Fox invests US$6.5m in Clarkson’s digital venture

The Grand Tour

The Grand Tour

21st Century Fox has invested US$6.5 million in DriveTribe, a new digital venture from the former presenters and producer of Top Gear.

Former Top Gear presenters Jeremy Clarkson, Richard Hammond and James May are planning to launch the DriveTribe digital portal in November.
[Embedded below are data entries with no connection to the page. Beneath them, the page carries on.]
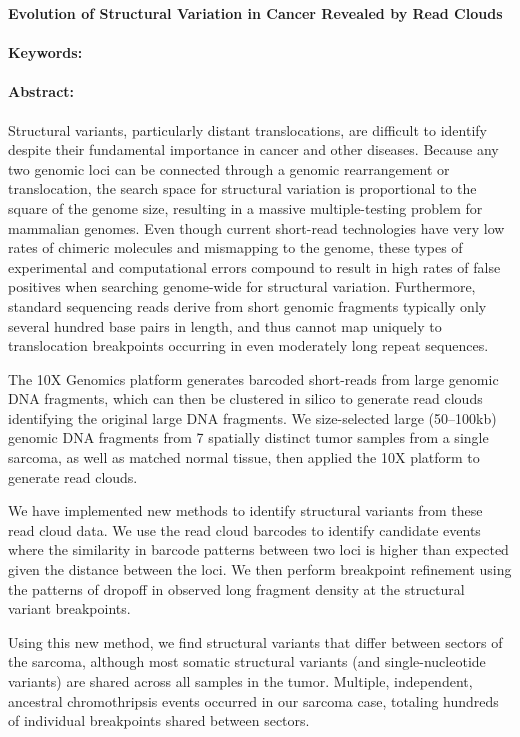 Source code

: \noindent
\large {\bf Evolution of Structural Variation in Cancer Revealed by Read Clouds} 


\normalsize 


\noindent \paragraph{Keywords:} 

\noindent \paragraph{Abstract:} 


Structural variants, particularly distant translocations, are
difficult to identify despite their fundamental importance in cancer and
other diseases. Because any two genomic loci can be connected through
a genomic rearrangement or translocation, the search space for structural
variation is proportional to the square of the genome size, resulting in a
massive multiple-testing problem for mammalian genomes. Even though
current short-read technologies have very low rates of chimeric molecules
and mismapping to the genome, these types of experimental and computational errors compound to result in high rates of false positives when
searching genome-wide for structural variation. Furthermore, standard sequencing reads derive from short genomic fragments typically only several
hundred base pairs in length, and thus cannot map uniquely to translocation
breakpoints occurring in even moderately long repeat sequences.

The 10X Genomics platform generates barcoded short-reads from
large genomic DNA fragments, which can then be clustered in silico to generate read clouds identifying the original large DNA fragments. We size-selected large (50–100kb) genomic DNA fragments from 7 spatially distinct
tumor samples from a single sarcoma, as well as matched normal tissue, then
applied the 10X platform to generate read clouds.

We have implemented new methods to identify structural variants from
these read cloud data. We use the read cloud barcodes to identify candidate
events where the similarity in barcode patterns between two loci is higher
than expected given the distance between the loci. We then perform breakpoint refinement using the patterns of dropoff in observed long fragment
density at the structural variant breakpoints.

Using this new method, we find structural variants that differ between
sectors of the sarcoma, although most somatic structural variants (and
single-nucleotide variants) are shared across all samples in the tumor. Multiple, independent, ancestral chromothripsis events occurred in our sarcoma
case, totaling hundreds of individual breakpoints shared between sectors.


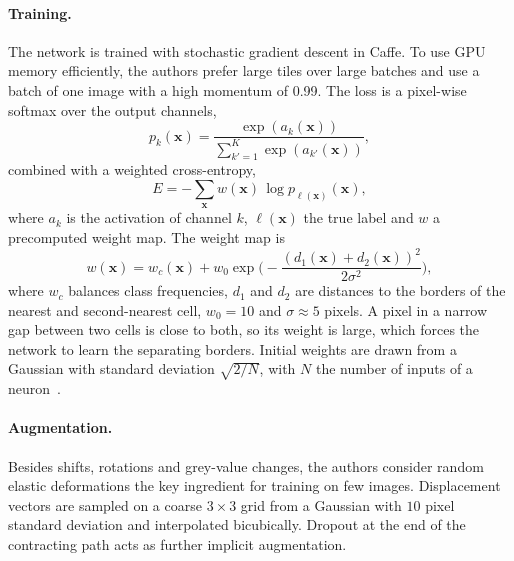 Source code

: \documentclass[10pt,twocolumn]{article}
\begin{document}
\paragraph{Training.} The network is trained with stochastic gradient descent in Caffe. To use GPU memory efficiently, the authors prefer large tiles over large batches and use a batch of one image with a high momentum of 0.99. The loss is a pixel-wise softmax over the output channels,
\begin{equation}
p_k(\mathbf{x}) = \frac{\exp(a_k(\mathbf{x}))}{\sum_{k'=1}^{K}\exp(a_{k'}(\mathbf{x}))},
\end{equation}
combined with a weighted cross-entropy,
\begin{equation}
E = -\sum_{\mathbf{x}} w(\mathbf{x})\,\log p_{\ell(\mathbf{x})}(\mathbf{x}),
\end{equation}
where $a_k$ is the activation of channel $k$, $\ell(\mathbf{x})$ the true label and $w$ a precomputed weight map. The weight map is
\begin{equation}
w(\mathbf{x}) = w_c(\mathbf{x}) + w_0\exp\!\Big(-\frac{(d_1(\mathbf{x})+d_2(\mathbf{x}))^2}{2\sigma^2}\Big),
\end{equation}
where $w_c$ balances class frequencies, $d_1$ and $d_2$ are distances to the borders of the nearest and second-nearest cell, $w_0=10$ and $\sigma\approx5$ pixels. A pixel in a narrow gap between two cells is close to both, so its weight is large, which forces the network to learn the separating borders. Initial weights are drawn from a Gaussian with standard deviation $\sqrt{2/N}$, with $N$ the number of inputs of a neuron~\cite{he}.

\paragraph{Augmentation.} Besides shifts, rotations and grey-value changes, the authors consider random elastic deformations the key ingredient for training on few images. Displacement vectors are sampled on a coarse $3\times3$ grid from a Gaussian with $10$ pixel standard deviation and interpolated bicubically. Dropout at the end of the contracting path acts as further implicit augmentation.
\end{document}

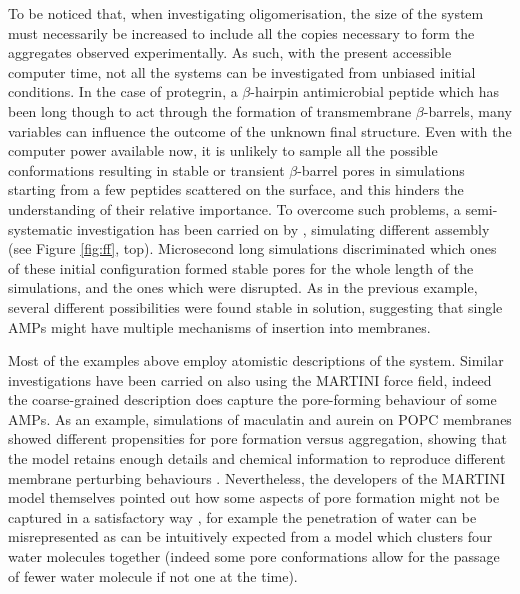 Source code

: To be noticed that, when investigating oligomerisation, the size of the system must necessarily be increased to include all the copies necessary to form the aggregates observed experimentally. As such, with the present accessible computer time, not all the systems can be investigated from unbiased initial conditions.
%
In the case of protegrin, a $\beta$-hairpin antimicrobial peptide which has been long though to act through the formation of transmembrane $\beta$-barrels, many variables can influence the outcome of the unknown final structure.
%
Even with the computer power available now, it is unlikely to sample all the possible conformations resulting in stable or transient $\beta$-barrel pores in simulations starting from a few peptides scattered on the surface, and this hinders the understanding of their relative importance.
%
To overcome such problems, a semi-systematic investigation has been carried on by \citet{Lipkin2017}, simulating different assembly (see Figure \ref{fig:ff}, top).
%
Microsecond long simulations discriminated which ones of these initial configuration formed stable pores for the whole length of the simulations, and the ones which were disrupted. As in the previous example, several different possibilities were found stable in solution, suggesting that single AMPs might have multiple mechanisms of insertion into membranes.

Most of the examples above employ atomistic descriptions of the system. Similar investigations have been carried on also using the MARTINI force field, indeed the coarse-grained description does capture the pore-forming behaviour of some AMPs.
%
As an example, simulations of maculatin and aurein on POPC membranes showed different propensities for pore formation versus aggregation, showing that the model retains enough details and chemical information to reproduce different membrane perturbing behaviours \citep{Balatti2017}.
%
Nevertheless, the developers of the MARTINI model themselves pointed out how some aspects of pore formation might not be captured in a satisfactory way \citep{Marrink2013}, for example the penetration of water can be misrepresented as can be intuitively expected from a model which clusters four water molecules together (indeed some pore conformations allow for the passage of fewer water molecule if not one at the time).

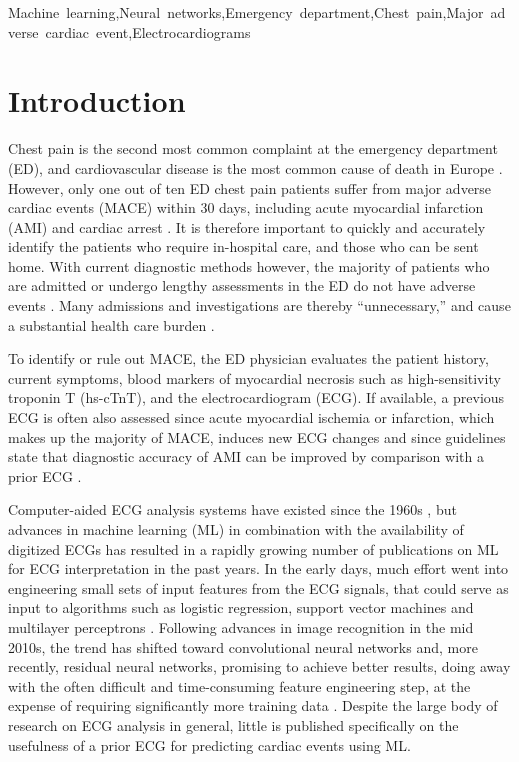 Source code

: \documentclass[preprint]{elsarticle}
\begin{document}
\begin{frontmatter}
\begin{keyword}
Machine~learning\sep Neural~networks\sep Emergency~department\sep Chest~pain\sep Major~adverse~cardiac~event\sep Electrocardiograms
\end{keyword}

\end{frontmatter}

\section{Introduction}
\label{sec:introduction}
Chest pain is the second most common complaint at the emergency department (ED), and cardiovascular disease is the most common cause of death in Europe \citep{timmis2022}. However, only one out of ten ED chest pain patients suffer from major adverse cardiac events (MACE) within 30 days, including acute myocardial infarction (AMI) and cardiac arrest \citep{mokhtari2016}. It is therefore important to quickly and accurately identify the patients who require in-hospital care, and those who can be sent home. With current diagnostic methods however, the majority of patients who are admitted or undergo lengthy assessments in the ED do not have adverse events \citep{christenson2004,pollack2006}. Many admissions and investigations are thereby ``unnecessary,'' and cause a substantial health care burden \citep{cullen2015}.

To identify or rule out MACE, the ED physician evaluates the patient history, current symptoms, blood markers of myocardial necrosis such as high-sensitivity troponin T (hs-cTnT), and the electrocardiogram (ECG). If available, a previous ECG is often also assessed since acute myocardial ischemia or infarction, which makes up the majority of MACE, induces new ECG changes and since guidelines state that diagnostic accuracy of AMI can be improved by comparison with a prior ECG \citep{collet2020,lee1990}.

Computer-aided ECG analysis systems have existed since the 1960s \citep{pipberger1961}, but advances in machine learning (ML) in combination with the availability of digitized ECGs has resulted in a rapidly growing number of publications on ML for ECG interpretation in the past years. In the early days, much effort went into engineering small sets of input features from the ECG signals, that could serve as input to algorithms such as logistic regression, support vector machines and multilayer perceptrons \citep{ansari2017}. Following advances in image recognition in the mid 2010s, the trend has shifted toward convolutional neural networks and, more recently, residual neural networks, promising to achieve better results, doing away with the often difficult and time-consuming feature engineering step, at the expense of requiring significantly more training data \citep{hong2020, liu2021, petmezas2022, chennouf2023, xiao2023, boulif2023}. Despite the large body of research on ECG analysis in general, little is published specifically on the usefulness of a prior ECG for predicting cardiac events using ML. 
\end{document}
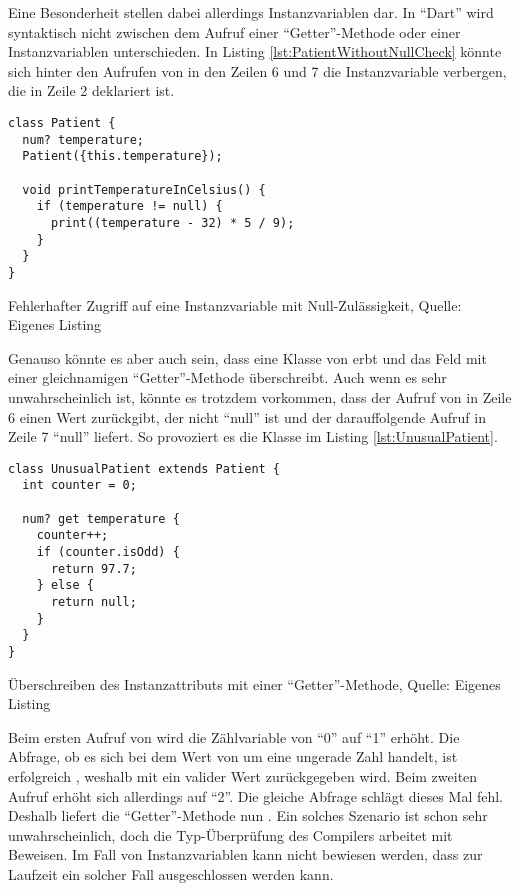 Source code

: Eine Besonderheit stellen dabei allerdings Instanzvariablen dar.
In \enquote{Dart} wird syntaktisch nicht zwischen dem Aufruf einer \enquote{Getter}-Methode oder einer Instanzvariablen unterschieden.
In Listing \ref{lst:PatientWithoutNullCheck}
könnte sich hinter den Aufrufen von  in den Zeilen 6 und 7 die Instanzvariable verbergen, die in Zeile 2 deklariert ist.

\ifIncludeFigures
  \begin{listing}[ht]
    \begin{verbatim}
class Patient {
  num? temperature;
  Patient({this.temperature});

  void printTemperatureInCelsius() {
    if (temperature != null) {
      print((temperature - 32) * 5 / 9);
    }
  }
}
    \end{verbatim}
    \caption[Fehlerhafter Zugriff auf eine Instanzvariable mit Null-Zulässigkeit]{Fehlerhafter Zugriff auf eine Instanzvariable mit Null-Zulässigkeit, Quelle: Eigenes Listing}
    \label{lst:PatientWithoutNullCheck}
  \end{listing}
\fi

Genauso könnte es aber auch sein, dass eine Klasse von  erbt und das Feld  mit einer gleichnamigen \enquote{Getter}-Methode überschreibt.
Auch wenn es sehr unwahrscheinlich ist, könnte es trotzdem vorkommen, dass der Aufruf von  in Zeile 6 einen Wert zurückgibt,
der nicht \enquote{null} ist und der darauffolgende Aufruf in Zeile 7 \enquote{null} liefert.
So provoziert es die Klasse  im Listing \ref{lst:UnusualPatient}.
\ifIncludeFigures
  \begin{listing}[ht]
    \begin{verbatim}
class UnusualPatient extends Patient {
  int counter = 0;

  num? get temperature {
    counter++;
    if (counter.isOdd) {
      return 97.7;
    } else {
      return null;
    }
  }
}
\end{verbatim}
    \caption[Überschreiben des Instanzattributs mit einer \enquote{Getter}-Methode]{Überschreiben des Instanzattributs mit einer \enquote{Getter}-Methode, Quelle: Eigenes Listing}
    \label{lst:UnusualPatient}
  \end{listing}
\fi

Beim ersten Aufruf von  wird die Zählvariable  von \enquote{0} auf \enquote{1} erhöht.
Die Abfrage, ob es sich bei dem Wert von  um eine ungerade Zahl handelt, ist erfolgreich , weshalb mit  ein valider Wert zurückgegeben wird.
Beim zweiten Aufruf erhöht sich  allerdings auf \enquote{2}.
Die gleiche Abfrage schlägt dieses Mal fehl.
Deshalb liefert die \enquote{Getter}-Methode nun  .
Ein solches Szenario ist schon sehr unwahrscheinlich, doch die Typ-Überprüfung des Compilers arbeitet mit Beweisen.
Im Fall von Instanzvariablen kann nicht bewiesen werden, dass zur Laufzeit ein solcher Fall ausgeschlossen werden kann.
Ex-Top Gear executive producer Andy Wilman and tech entrepreneur Ernesto Schmitt are also co-founders.

DriveTribe is billed as “the world’s digital hub for motoring”, which will use the concept of ‘tribes’ to create “community-augmented channels” that blur the “traditional demarcation between storyteller and audience”.

Each tribe will be hosted by Clarkson, Hammond and May – who soon launch their Top Gear rival The Grand Tour on Amazon Prime Video – along with invited stars, bloggers, writers and videographers.

Each will be tailored to the individual user and displayed as a social timeline.

DriveTribe claims more than “2,000 of the world’s biggest names, influencers and content creators in motoring have already submitted bids to host tribes”.

Fox becomes the latest investor in DriveTribe, after a Series A funding round three weeks ago saw the likes of Breyer Capital and Atomico buying in to the business.

Fox Networks Group CEO Peter Rice said Rupert Murdoch’s media group was “blown away” by the ingenuity of DriveTribe. “We’re excited to collaborate with the DriveTribe team on this new approach to digital content and to help them expand their business on a worldwide basis,” he added.

“It’s extremely pleasing to have 21st Century Fox take not of our venture, and we look forward to working with them on redefining how audiences discover and engage with content, through the use of technology and community,” said Schmitt, who is DriveTribe’s CEO.

Clarkson and his team left BBC motoring juggernaut Top Gear after an altercation with a producer. Amazon subsequently won a bidding war to finance and distribute a new series, which became The Grand Tour.

Clarkson, Hammond, May, Wilman and Schmitt, the co-founder of social platform Zeebox (renamed Beamly), are the co-founders of the Grand Tour producer W. Chump & Sons.